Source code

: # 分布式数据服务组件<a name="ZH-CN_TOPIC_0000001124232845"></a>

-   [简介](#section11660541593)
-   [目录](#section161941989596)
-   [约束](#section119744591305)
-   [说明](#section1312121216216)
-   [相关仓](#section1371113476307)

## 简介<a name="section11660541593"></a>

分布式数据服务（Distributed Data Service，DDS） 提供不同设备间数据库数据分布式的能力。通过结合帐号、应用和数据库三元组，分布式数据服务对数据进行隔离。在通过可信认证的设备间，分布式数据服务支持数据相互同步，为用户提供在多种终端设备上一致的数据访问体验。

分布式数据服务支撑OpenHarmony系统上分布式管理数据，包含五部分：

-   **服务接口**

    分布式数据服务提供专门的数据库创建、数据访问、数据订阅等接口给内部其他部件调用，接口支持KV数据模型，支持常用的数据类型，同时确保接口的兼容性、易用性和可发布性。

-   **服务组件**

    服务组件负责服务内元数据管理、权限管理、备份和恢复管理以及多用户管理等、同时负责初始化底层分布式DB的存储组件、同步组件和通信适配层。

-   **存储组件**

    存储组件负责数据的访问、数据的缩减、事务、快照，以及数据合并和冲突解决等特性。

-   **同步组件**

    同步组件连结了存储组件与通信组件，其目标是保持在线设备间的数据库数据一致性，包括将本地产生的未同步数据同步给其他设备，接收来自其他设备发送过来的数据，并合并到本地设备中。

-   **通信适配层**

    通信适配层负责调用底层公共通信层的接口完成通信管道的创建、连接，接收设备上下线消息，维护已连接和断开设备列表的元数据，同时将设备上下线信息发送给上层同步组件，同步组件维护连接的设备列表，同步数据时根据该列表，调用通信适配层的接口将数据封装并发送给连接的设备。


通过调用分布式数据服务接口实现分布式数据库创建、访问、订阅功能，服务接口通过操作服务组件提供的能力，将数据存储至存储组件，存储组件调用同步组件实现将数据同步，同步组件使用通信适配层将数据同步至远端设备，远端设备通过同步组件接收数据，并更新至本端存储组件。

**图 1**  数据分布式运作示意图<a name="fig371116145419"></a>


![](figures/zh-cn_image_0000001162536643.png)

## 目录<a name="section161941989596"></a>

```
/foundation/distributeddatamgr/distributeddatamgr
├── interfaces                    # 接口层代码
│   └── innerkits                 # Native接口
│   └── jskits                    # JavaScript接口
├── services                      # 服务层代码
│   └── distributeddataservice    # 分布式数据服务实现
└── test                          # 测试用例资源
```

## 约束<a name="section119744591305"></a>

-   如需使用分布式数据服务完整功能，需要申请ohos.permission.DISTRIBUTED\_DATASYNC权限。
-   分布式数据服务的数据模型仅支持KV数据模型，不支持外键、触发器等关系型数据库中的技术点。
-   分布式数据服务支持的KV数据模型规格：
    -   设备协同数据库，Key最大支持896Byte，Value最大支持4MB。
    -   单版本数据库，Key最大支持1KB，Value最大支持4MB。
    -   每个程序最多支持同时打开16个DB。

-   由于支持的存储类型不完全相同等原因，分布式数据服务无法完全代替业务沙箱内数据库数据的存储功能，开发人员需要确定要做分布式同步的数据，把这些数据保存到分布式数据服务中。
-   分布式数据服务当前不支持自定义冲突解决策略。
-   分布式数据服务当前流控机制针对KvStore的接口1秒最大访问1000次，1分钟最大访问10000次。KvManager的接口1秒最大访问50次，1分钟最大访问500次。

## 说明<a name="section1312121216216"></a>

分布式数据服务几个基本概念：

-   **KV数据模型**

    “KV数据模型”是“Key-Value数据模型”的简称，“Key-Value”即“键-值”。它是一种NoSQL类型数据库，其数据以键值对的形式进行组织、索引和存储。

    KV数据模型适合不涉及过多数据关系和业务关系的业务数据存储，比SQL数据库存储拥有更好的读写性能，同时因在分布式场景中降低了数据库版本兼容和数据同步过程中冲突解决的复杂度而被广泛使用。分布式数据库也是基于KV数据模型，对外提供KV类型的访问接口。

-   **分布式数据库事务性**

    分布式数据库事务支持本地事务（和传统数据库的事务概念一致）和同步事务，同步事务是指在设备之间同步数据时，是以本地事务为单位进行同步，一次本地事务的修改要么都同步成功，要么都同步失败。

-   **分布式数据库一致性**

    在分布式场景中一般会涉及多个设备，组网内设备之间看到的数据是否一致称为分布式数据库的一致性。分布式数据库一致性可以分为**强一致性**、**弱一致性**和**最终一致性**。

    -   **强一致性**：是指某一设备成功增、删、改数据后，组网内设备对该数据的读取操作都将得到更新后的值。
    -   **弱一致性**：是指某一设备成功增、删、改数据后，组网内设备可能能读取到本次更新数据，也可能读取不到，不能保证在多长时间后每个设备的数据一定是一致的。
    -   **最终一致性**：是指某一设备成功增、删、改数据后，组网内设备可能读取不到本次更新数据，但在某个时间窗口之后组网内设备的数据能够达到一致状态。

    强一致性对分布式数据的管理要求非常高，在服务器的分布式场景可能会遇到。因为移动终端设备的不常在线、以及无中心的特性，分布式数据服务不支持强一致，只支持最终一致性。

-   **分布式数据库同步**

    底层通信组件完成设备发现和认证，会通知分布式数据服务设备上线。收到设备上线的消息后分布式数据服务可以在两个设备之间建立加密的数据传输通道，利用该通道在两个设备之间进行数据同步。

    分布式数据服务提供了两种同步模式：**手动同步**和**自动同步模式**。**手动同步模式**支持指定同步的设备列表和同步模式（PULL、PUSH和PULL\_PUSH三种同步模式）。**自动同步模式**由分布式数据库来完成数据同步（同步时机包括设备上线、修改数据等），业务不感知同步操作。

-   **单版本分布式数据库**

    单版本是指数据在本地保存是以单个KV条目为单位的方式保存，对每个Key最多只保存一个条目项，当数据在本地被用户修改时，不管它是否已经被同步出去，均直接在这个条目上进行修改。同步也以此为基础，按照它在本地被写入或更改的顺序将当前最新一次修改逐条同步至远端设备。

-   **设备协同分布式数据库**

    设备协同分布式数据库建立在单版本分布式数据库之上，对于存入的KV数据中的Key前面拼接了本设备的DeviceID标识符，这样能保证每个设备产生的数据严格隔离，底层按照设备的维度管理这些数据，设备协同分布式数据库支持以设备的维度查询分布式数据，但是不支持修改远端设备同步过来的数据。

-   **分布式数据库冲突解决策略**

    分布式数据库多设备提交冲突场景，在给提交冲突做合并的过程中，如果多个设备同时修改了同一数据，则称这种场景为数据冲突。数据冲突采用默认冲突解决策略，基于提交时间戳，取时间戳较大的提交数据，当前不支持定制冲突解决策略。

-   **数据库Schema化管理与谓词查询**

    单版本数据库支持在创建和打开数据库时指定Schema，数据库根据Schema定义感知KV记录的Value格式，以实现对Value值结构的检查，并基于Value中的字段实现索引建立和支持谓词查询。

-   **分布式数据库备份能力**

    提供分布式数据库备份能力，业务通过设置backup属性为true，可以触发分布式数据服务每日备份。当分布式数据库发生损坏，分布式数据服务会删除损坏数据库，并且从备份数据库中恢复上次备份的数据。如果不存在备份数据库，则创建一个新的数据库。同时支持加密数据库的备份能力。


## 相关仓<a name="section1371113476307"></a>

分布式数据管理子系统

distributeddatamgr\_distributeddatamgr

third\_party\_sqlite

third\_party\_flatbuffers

------------------------------------------------------------------------

### TASK PROMPT:
Each line that contains the string "distributeddatamgr" counts once; report how many such lines the entries have, giving only the number.

### TASK RESULT:
2